The deferral and co-investment Plan therefore also makes a significant portion of the annual incentive (MBO) and conditional on achieving the three-year objectives.

Co-investment profiles

The co-investment profiles for the annual bonus from among which the beneficiaries can choose and to which different risk levels are associated are the following:

  • Basic profile: the participant co-invests 25% of their annual bonus potentially accrued in 2018, 2019 and 2020 with the possibility of obtaining, in 2021 and in case of target level achievement of the pre-set objectives, a multiple of 1.5 times the amount co-invested (including the Co-investment itself), or of losing 25% of the co-invested amount should the performance target not be achieved.
  • Balanced profile: the participant co-invests 50% of their annual bonus accrued in 2018, 2019 and 2020 with the possibility of obtaining, in 2021 and in case of target level achievement of the pre-set objectives, a multiple of 2 times the amount co-invested (including the Co-investment itself), or of losing 50% of the co-invested amount should the performance target not be achieved.
  • Dynamic profile: the participant co-invests 75% of their annual bonus accrued in 2018, 2019 and 2020 with the possibility of obtaining, in 2021 and in case of target level achievement of the preset objectives, a multiple of 2.5 times the amount co-invested (including the Co-investment itself), or of losing 75% of the co-invested amount should the performance target not be achieved.

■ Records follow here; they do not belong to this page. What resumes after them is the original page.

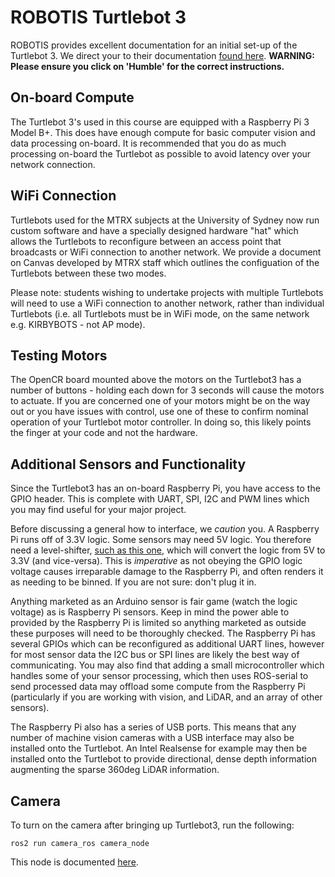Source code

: # ROBOTIS Turtlebot 3

ROBOTIS provides excellent documentation for an initial set-up of the Turtlebot 3. We direct your to their documentation [found here](https://emanual.robotis.com/docs/en/platform/turtlebot3/bringup/#bringup). **WARNING: Please ensure you click on 'Humble' for the correct instructions.**

## On-board Compute
The Turtlebot 3's used in this course are equipped with a Raspberry Pi 3 Model B+. This does have enough compute for basic computer vision and data processing on-board. It is recommended that you do as much processing on-board the Turtlebot as possible to avoid latency over your network connection.


## WiFi Connection
Turtlebots used for the MTRX subjects at the University of Sydney now run custom software and have a specially designed hardware "hat" which allows the Turtlebots to reconfigure between an access point that broadcasts or WiFi connection to another network. We provide a document on Canvas developed by MTRX staff which outlines the configuation of the Turtlebots between these two modes.

Please note: students wishing to undertake projects with multiple Turtlebots will need to use a WiFi connection to another network, rather than individual Turtlebots (i.e. all Turtlebots must be in WiFi mode, on the same network e.g. KIRBYBOTS - not AP mode).

## Testing Motors
The OpenCR board mounted above the motors on the Turtlebot3 has a number of buttons - holding each down for 3 seconds will cause the motors to actuate. If you are concerned one of your motors might be on the way out or you have issues with control, use one of these to confirm nominal operation of your Turtlebot motor controller. In doing so, this likely points the finger at your code and not the hardware.


## Additional Sensors and Functionality
Since the Turtlebot3 has an on-board Raspberry Pi, you have access to the GPIO header. This is complete with UART, SPI, I2C and PWM lines which you may find useful for your major project.

Before discussing a general how to interface, we *caution* you. A Raspberry Pi runs off of 3.3V logic. Some sensors may need 5V logic. You therefore need a level-shifter, [such as this one](https://core-electronics.com.au/sparkfun-level-shifter-8-channel-txs01018e.html), which will convert the logic from 5V to 3.3V (and vice-versa). This is *imperative* as not obeying the GPIO logic voltage causes irreparable damage to the Raspberry Pi, and often renders it as needing to be binned. If you are not sure: don't plug it in.

Anything marketed as an Arduino sensor is fair game (watch the logic voltage) as is Raspberry Pi sensors. Keep in mind the power able to provided by the Raspberry Pi is limited so anything marketed as outside these purposes will need to be thoroughly checked. The Raspberry Pi has several GPIOs which can be reconfigured as additional UART lines, however for most sensor data the I2C bus or SPI lines are likely the best way of communicating. You may also find that adding a small microcontroller which handles some of your sensor processing, which then uses ROS-serial to send processed data may offload some compute from the Raspberry Pi (particularly if you are working with vision, and LiDAR, and an array of other sensors).

The Raspberry Pi also has a series of USB ports. This means that any number of machine vision cameras with a USB interface may also be installed onto the Turtlebot. An Intel Realsense for example may then be installed onto the Turtlebot to provide directional, dense depth information augmenting the sparse 360deg LiDAR information.

## Camera

To turn on the camera after bringing up Turtlebot3, run the following:

```
ros2 run camera_ros camera_node
```

This node is documented [here](https://github.com/christianrauch/camera_ros).

<!-- 
### Camera on Raspiberry Pi 3b + Ubuntu 22.04
We have installed a full ubuntu system onto the Raspberry Pi's in order to run Ubuntu 22.04 and ROS2 Humble. This means that, by default, the peripherals required by the camera are not set (and we do not have a raspi-config menu since this is a full ubuntu install).

VERY CAREFULLY modify the `/boot/firmware/config.txt` file and scroll down to the section `[all]`. The section should be modified to look like
```
[all]
arm_64bit=1
device_tree_address=0x03000000
start_x=1
gpu_mem=128
```
Save and reboot. 

Modifying the boot scripts should only be done if you know what you're doing and generally should be a last resort when solving a problem (however, this is not one of those situations). If you don't feel comfortable doing this, ask a tutor for help. 

ROS noetic does not support _raspi_cam_node_ that is standard in ROS melodic. Instead we use [cv camera](http://wiki.ros.org/cv_camera) package.
Install it via 
```
sudo apt install ros-noetic-cv-camera
```
It can be be run with rosrun, but we recommend making a launch file and adding it to the _turtlebot3_bringup_ packages to launch everything simultaneously. 
```
<launch>
  <node pkg="cv_camera" type="cv_camera_node" name="camera" output="screen">
    <param name="frame_id" value="camera_frame"/>
  </node>
</launch>
```
Launching the cv_camera node, you should see the topics
```
/camera/image_raw
/camera/camera_info
```
The streaming the camera's in raw over ROS is very slow; about 1-2Hz. ROS transport provides a set of image transport plugins which will automatically compress the stream for you. Install the plugins
```
sudo apt install ros-noetic-image-transport-plugins
```
Launching the cv_camera node after installing these plugins, compressed and theora topics should be registered with the rosmaster
```
/camera/image_raw
/camera/image_raw/compressed
/camera/image_raw/theora
```
The `/camera/image_raw/compressed` should stream to your local machine with minimal lag. NOTE: the compressed topic publishes `sensor_msgs/CompressedImage` messages, not `sensor_msgs/Image`. You will need to decode the data differently. 

The `cv_camera` node uses the [CameraInfoManager](http://wiki.ros.org/camera_info_manager) API to automatically publish the camera info topic from a configuration file. You will need to provide this file. If you are unfamilar with the camera info topic, it publishes `sensor_msgs/CameraInfo` messages which contain camera intrinsics, distortion, etc.. information. By default the package looks for the config file at __/home/ubuntu/.ros/camera_info/<frame_id>.yaml__, where the frame id is set via the param server. Note that you can change the file path by setting the `~camera_info_url` param.

The configuration yaml is the standard camera config yaml format, eg
```yaml
image_width: 1600
image_height: 1200
camera_name: narrow_stereo/left
camera_matrix:
  rows: 3
  cols: 3
  data: [2379.692159, 0, 810.664016, 0, 2364.724193, 565.047935, 0, 0, 1]
distortion_model: plumb_bob
distortion_coefficients:
  rows: 1
  cols: 5
  data: [-0.125793, 0.149249, -0.000565, -0.000972, 0]
rectification_matrix:
  rows: 3
  cols: 3
  data: [1, 0, 0, 0, 1, 0, 0, 0, 1]
projection_matrix:
  rows: 3
  cols: 4
  data: [2348.257291, 0, 809.568039, 0, 0, 2344.569053, 563.818346, 0, 0, 0, 1, 0]
```
NOTE: this is just an example set of values.
Your image width and height must match the actual size of the image and the camera_name should match the frame_id. You can verify that your config file has been loaded successfully by echoing the `/camera/camera_info` topic. -->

Co-investment profiles and link between profiles and disbursement

The choice among the different profiles is made ex-ante when accepting the plan (in 2018) and can no longer be changed during the 2018-2020 period.

Performance conditions

The objectives to which the multiplier/demultiplier of the co-invested annual bonus is linked are:

  • the Group's accumulated adjusted EBITDA in the 2018-2020 three-year period, which serves as the minimum performance condition and absolute gate threshold;
  • Prysmian's Total Shareholder Return compared to the Total Shareholder Return of the Stoxx 600 Industrial Goods and Services Index, which serves as multiplier/demultiplier.

The plan is based on performance targets post combination with General Cable Corporation; the targets also include, for the 2018 pre-closing period, the performance targets of the two stand-alone entities.

The successful completion of the acquisition in 2018 is a binding condition for the implementation of the plan.

For further details on the target metrics, reference should be made to the paragraph below.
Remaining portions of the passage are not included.